DÜNYA'MIZ NASIL OLUŞTU?

Çok eski yıllardan beri evren ve Dünya'nın nasıl oluştuğu sorusu insanların zihinlerini meşgul etmiştir.

İnsanlar evrenin nasıl oluştuğu hakkında değişik görüşler ortaya attılar. Ancak bu görüşler bilimsel anlamda tam olarak insanları tatmin edememiştir. Bu teoriler;

Güneşten kopma,
Gaz ve toz bulutundan oluşma
Büyük patlama (Big bang)
görüşleridir.

Güneşten kopma görüşüne göre, Dünya Güneş'ten kopan bir madde yığınından meydana geldi.. Bu kopan parçalar Dünya ve diğer gezegenlerin oluşmasını sağlamıştır.

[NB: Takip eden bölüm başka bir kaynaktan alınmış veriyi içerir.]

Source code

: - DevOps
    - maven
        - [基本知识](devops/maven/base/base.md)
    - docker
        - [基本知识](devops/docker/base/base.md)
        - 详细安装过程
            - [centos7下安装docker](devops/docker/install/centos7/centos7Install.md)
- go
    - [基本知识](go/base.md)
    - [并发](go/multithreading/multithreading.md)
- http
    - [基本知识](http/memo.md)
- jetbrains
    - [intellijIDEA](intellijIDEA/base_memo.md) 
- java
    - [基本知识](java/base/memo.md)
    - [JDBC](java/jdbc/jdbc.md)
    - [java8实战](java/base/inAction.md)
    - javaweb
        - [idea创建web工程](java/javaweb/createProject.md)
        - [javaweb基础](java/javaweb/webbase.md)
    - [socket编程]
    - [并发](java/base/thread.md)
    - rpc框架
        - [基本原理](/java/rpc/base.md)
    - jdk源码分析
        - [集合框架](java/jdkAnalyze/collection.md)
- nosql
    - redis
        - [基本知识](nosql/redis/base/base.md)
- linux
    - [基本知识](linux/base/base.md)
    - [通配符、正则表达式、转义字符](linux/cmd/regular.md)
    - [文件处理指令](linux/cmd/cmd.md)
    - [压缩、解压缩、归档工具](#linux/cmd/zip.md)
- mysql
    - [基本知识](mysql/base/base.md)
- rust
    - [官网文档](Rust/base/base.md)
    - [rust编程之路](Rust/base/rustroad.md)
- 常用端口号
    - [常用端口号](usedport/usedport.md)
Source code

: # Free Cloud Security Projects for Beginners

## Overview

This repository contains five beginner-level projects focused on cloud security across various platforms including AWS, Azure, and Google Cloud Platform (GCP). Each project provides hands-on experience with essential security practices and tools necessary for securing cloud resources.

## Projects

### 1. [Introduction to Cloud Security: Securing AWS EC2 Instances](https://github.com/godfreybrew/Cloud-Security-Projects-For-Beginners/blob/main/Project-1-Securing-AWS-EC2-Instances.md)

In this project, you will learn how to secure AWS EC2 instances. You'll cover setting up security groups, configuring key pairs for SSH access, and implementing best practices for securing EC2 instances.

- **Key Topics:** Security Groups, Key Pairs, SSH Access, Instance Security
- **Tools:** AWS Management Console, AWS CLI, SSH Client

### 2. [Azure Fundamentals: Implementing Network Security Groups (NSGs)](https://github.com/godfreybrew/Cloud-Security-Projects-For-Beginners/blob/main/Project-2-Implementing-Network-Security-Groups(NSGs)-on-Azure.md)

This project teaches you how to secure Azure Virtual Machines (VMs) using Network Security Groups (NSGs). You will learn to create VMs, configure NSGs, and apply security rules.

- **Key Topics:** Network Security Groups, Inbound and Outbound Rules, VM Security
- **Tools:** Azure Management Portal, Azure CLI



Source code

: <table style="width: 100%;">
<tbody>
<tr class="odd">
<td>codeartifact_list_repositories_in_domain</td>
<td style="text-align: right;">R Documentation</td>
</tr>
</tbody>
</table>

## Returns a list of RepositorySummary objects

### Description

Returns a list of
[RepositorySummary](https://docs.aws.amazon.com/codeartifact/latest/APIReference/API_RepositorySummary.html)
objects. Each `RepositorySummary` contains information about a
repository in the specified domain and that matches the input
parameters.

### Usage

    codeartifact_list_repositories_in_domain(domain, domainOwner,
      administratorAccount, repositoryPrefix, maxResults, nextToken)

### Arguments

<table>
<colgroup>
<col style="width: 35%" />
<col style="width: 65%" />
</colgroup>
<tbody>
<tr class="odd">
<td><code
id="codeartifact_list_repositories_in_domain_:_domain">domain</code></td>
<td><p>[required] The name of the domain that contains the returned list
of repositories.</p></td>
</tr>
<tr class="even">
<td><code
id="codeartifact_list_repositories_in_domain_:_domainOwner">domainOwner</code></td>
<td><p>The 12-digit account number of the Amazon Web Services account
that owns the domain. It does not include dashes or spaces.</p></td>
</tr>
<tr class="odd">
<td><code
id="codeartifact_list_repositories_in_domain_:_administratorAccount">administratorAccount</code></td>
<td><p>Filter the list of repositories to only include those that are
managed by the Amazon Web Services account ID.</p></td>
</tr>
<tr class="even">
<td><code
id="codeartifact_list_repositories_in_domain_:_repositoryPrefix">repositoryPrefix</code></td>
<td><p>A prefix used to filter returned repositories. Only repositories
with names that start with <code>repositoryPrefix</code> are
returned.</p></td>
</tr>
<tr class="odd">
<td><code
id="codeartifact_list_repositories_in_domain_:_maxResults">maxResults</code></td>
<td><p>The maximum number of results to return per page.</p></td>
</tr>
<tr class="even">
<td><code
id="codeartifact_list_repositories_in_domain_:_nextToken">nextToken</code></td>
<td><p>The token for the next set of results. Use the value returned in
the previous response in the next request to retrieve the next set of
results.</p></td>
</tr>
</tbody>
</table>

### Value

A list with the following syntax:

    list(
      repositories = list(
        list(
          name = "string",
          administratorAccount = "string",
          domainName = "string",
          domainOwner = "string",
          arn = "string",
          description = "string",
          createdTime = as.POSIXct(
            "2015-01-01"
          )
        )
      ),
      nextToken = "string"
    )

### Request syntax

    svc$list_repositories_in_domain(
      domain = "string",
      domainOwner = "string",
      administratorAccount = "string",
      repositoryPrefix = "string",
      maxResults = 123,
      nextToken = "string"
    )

Gaz ve Toz bulutundan oluşma görüşüne göre, Güneş'le birlikte gezegenler ve uydular uzayda gaz ve toz bulutu olarak bulunmaktadır. Toz bulutu halindeki gezegenler süratle dönerek zamanla küçülüp yoğunlaşmaya başlamıştır. Gezegenlerin kütlesi hafif gazları tutamadığı için ağır metaller bir araya gelerek yoğunluğu ve sıcaklığı yüksek ıkan çekirdeği oluşturmuştur. Aynı zamanda meydana gelen patlamalarla gezegenler ve Dünya şekillenmiştir.

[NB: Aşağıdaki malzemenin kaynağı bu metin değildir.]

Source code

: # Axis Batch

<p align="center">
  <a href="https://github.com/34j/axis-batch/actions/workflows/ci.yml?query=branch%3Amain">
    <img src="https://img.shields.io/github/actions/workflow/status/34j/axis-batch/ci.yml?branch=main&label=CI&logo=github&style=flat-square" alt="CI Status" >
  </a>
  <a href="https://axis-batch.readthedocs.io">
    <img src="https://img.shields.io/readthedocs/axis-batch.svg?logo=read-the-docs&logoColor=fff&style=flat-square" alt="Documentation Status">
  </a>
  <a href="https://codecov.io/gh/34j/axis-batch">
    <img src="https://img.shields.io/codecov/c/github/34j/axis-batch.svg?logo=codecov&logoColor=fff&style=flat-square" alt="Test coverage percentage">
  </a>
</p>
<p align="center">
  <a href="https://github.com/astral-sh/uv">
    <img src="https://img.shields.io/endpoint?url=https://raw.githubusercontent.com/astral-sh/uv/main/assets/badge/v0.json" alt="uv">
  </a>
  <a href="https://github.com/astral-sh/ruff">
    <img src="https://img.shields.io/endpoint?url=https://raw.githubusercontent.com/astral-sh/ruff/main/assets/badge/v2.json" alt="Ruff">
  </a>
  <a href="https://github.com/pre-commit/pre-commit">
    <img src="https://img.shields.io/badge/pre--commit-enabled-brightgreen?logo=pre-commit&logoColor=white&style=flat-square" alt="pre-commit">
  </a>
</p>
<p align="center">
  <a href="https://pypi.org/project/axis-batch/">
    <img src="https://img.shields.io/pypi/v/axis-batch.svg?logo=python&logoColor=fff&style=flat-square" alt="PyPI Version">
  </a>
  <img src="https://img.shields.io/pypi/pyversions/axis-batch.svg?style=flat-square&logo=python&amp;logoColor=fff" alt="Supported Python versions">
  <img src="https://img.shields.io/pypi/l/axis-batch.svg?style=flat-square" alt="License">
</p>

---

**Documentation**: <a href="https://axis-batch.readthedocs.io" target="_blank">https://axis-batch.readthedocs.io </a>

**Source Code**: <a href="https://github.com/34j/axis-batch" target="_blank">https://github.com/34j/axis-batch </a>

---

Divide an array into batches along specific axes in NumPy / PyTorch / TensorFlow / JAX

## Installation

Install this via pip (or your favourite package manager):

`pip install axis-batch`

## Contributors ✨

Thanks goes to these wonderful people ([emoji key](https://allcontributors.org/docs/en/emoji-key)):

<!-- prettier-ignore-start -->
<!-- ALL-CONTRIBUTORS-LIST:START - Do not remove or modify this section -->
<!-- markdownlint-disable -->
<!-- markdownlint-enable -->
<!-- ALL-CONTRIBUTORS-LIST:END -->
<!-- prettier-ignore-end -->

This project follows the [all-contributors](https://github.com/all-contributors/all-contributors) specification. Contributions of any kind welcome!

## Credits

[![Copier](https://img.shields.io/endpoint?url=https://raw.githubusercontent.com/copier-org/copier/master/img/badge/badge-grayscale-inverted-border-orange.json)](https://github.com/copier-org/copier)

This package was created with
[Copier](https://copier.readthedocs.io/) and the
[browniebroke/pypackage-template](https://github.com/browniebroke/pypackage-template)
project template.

Büyük patlama (big bang) görüşüne göre, bundan milyarlarca yıl önce uzayda büyük bir patlama meydana geldi. Bu patlamanın etkisiyle çok büyük boyutta bir gaz ve toz bulutu oluştu. Birbirleriyle çarpışan gaz ve toz taneciklerinin birleşmesiyle ergimiş maddelerden çok büyük kütleler meydana geldi. Bu kütleler de zamanla bugünkü gezegenleri, dolayısıyla Dünya'yı meydana getirdi. Büyük patlamayla ilgili herşey günümüzde bilinememektedir. Patlamaya neyin neden olduğu, patlayan şeyin ne olduğu hala cevabı bilinmeyen sorulardır.

LEVHA HAREKETLERİNİN YER KABUĞUNA ETKİLERİ

Alman bilim adamı Alfred Wegener 1912 yılında bütün karaların 250 milyon yıl önce tek parça halinde dev bir kıta olduğunu, zamanla bu dev kıtanın parçalandığını ve birbirinden uzaklaşarak ayrıldığını ileri sürdü.

Wegener'e göre Dünya'daki kıtaların yap-boz gibi birbirini tamamlamaları bu durumun kanıtı idi.

Diğer kanıt ise fosillerdir. Aynı cins sürüngene ait fosiller, farklı kıtaların birbirine bakan kıyılarında bulunmuştur.

Sonraki yıllarda Hary Hamond Hess, çalışmaları sonucunda kıtaların hareketinin yanında okyanus tabanının da hereketli olabileceğini buldu.

Daha sonra bilim insanları yaptıkları çalışmalarla ateş küredeki hareketliliğin kıtaların ayrılmasına neden olduğunu bulmuşlardır.

Yer kabuğunun altında bulunan ateş kürede magma denilen akışkan ve sıcak madde bulunmaktadır. Magma, konveksiyonel şekilde ateş küredeği magma çekirdeğinden aldığı ısı etkisiyle yükselir ve üst katmandaki magma yoğunluğu azalarak alta gider.

Magmanın bu konveksiyon hareketi, yer kabuğunun üst katmanlarındaki levha olarak bilinen tabakları hareket ettirmektedir.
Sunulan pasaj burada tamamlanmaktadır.